## Task instructions
Within the listing below, locate all lines containing the word "我们将使用". Copy each one.

==== Entries provided

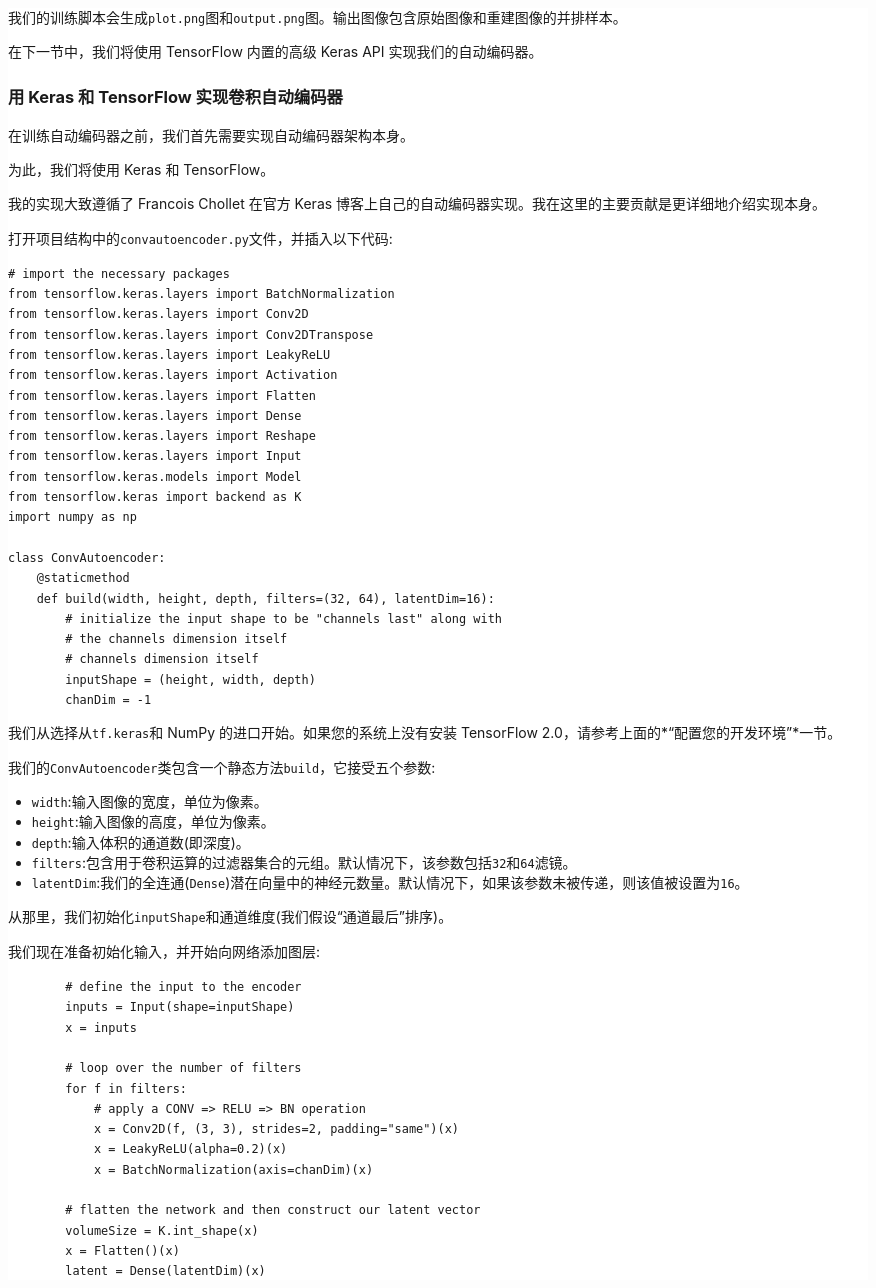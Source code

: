 我们的训练脚本会生成`plot.png`图和`output.png`图。输出图像包含原始图像和重建图像的并排样本。

在下一节中，我们将使用 TensorFlow 内置的高级 Keras API 实现我们的自动编码器。

### 用 Keras 和 TensorFlow 实现卷积自动编码器

在训练自动编码器之前，我们首先需要实现自动编码器架构本身。

为此，我们将使用 Keras 和 TensorFlow。

我的实现大致遵循了 Francois Chollet 在官方 Keras 博客上自己的自动编码器实现。我在这里的主要贡献是更详细地介绍实现本身。

打开项目结构中的`convautoencoder.py`文件，并插入以下代码:

```
# import the necessary packages
from tensorflow.keras.layers import BatchNormalization
from tensorflow.keras.layers import Conv2D
from tensorflow.keras.layers import Conv2DTranspose
from tensorflow.keras.layers import LeakyReLU
from tensorflow.keras.layers import Activation
from tensorflow.keras.layers import Flatten
from tensorflow.keras.layers import Dense
from tensorflow.keras.layers import Reshape
from tensorflow.keras.layers import Input
from tensorflow.keras.models import Model
from tensorflow.keras import backend as K
import numpy as np

class ConvAutoencoder:
	@staticmethod
	def build(width, height, depth, filters=(32, 64), latentDim=16):
		# initialize the input shape to be "channels last" along with
		# the channels dimension itself
		# channels dimension itself
		inputShape = (height, width, depth)
		chanDim = -1
```

我们从选择从`tf.keras`和 NumPy 的进口开始。如果您的系统上没有安装 TensorFlow 2.0，请参考上面的*“配置您的开发环境”*一节。

我们的`ConvAutoencoder`类包含一个静态方法`build`，它接受五个参数:

*   `width`:输入图像的宽度，单位为像素。
*   `height`:输入图像的高度，单位为像素。
*   `depth`:输入体积的通道数(即深度)。
*   `filters`:包含用于卷积运算的过滤器集合的元组。默认情况下，该参数包括`32`和`64`滤镜。
*   `latentDim`:我们的全连通(`Dense`)潜在向量中的神经元数量。默认情况下，如果该参数未被传递，则该值被设置为`16`。

从那里，我们初始化`inputShape`和通道维度(我们假设“通道最后”排序)。

我们现在准备初始化输入，并开始向网络添加图层:

```
		# define the input to the encoder
		inputs = Input(shape=inputShape)
		x = inputs

		# loop over the number of filters
		for f in filters:
			# apply a CONV => RELU => BN operation
			x = Conv2D(f, (3, 3), strides=2, padding="same")(x)
			x = LeakyReLU(alpha=0.2)(x)
			x = BatchNormalization(axis=chanDim)(x)

		# flatten the network and then construct our latent vector
		volumeSize = K.int_shape(x)
		x = Flatten()(x)
		latent = Dense(latentDim)(x)
```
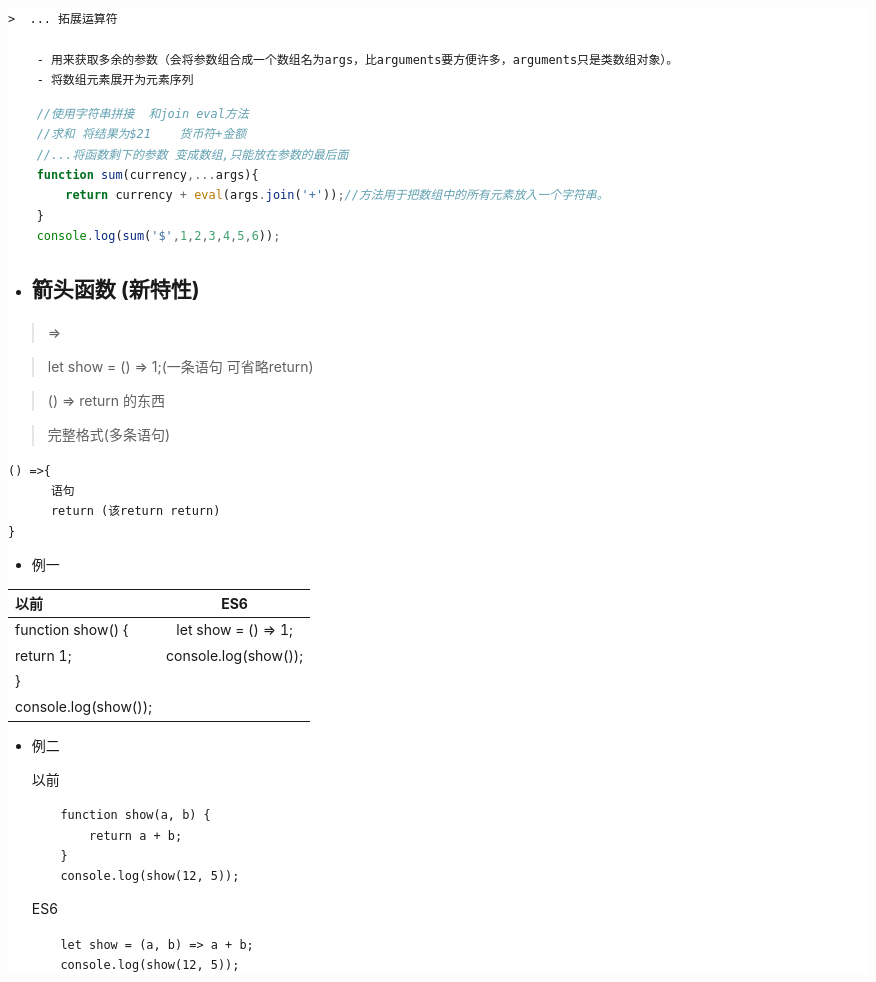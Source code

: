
  ``` js
 ```

    >  ... 拓展运算符
     
        - 用来获取多余的参数（会将参数组合成一个数组名为args，比arguments要方便许多，arguments只是类数组对象）。
        - 将数组元素展开为元素序列

``` js
    //使用字符串拼接  和join eval方法
    //求和 将结果为$21    货币符+金额
    //...将函数剩下的参数 变成数组,只能放在参数的最后面 
    function sum(currency,...args){
        return currency + eval(args.join('+'));//方法用于把数组中的所有元素放入一个字符串。
    }
    console.log(sum('$',1,2,3,4,5,6));
```



- ## 箭头函数 (新特性)    
> =>

> let show = () => 1;(一条语句 可省略return)

> () => return 的东西

> 完整格式(多条语句)
```
() =>{
      语句    
      return (该return return)
}
```
- 例一

|以前|ES6|
|:---|:---:|
|function show() {|let show = () => 1;|
|return 1;|console.log(show());|
|}|
|console.log(show());|

- 例二

    以前
    ```
        function show(a, b) {
            return a + b;
        }
        console.log(show(12, 5));
    ```

     ES6
    ```
        let show = (a, b) => a + b;
        console.log(show(12, 5));
    ```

========

## Result of the task
在下一节中，我们将使用 TensorFlow 内置的高级 Keras API 实现我们的自动编码器。
为此，我们将使用 Keras 和 TensorFlow。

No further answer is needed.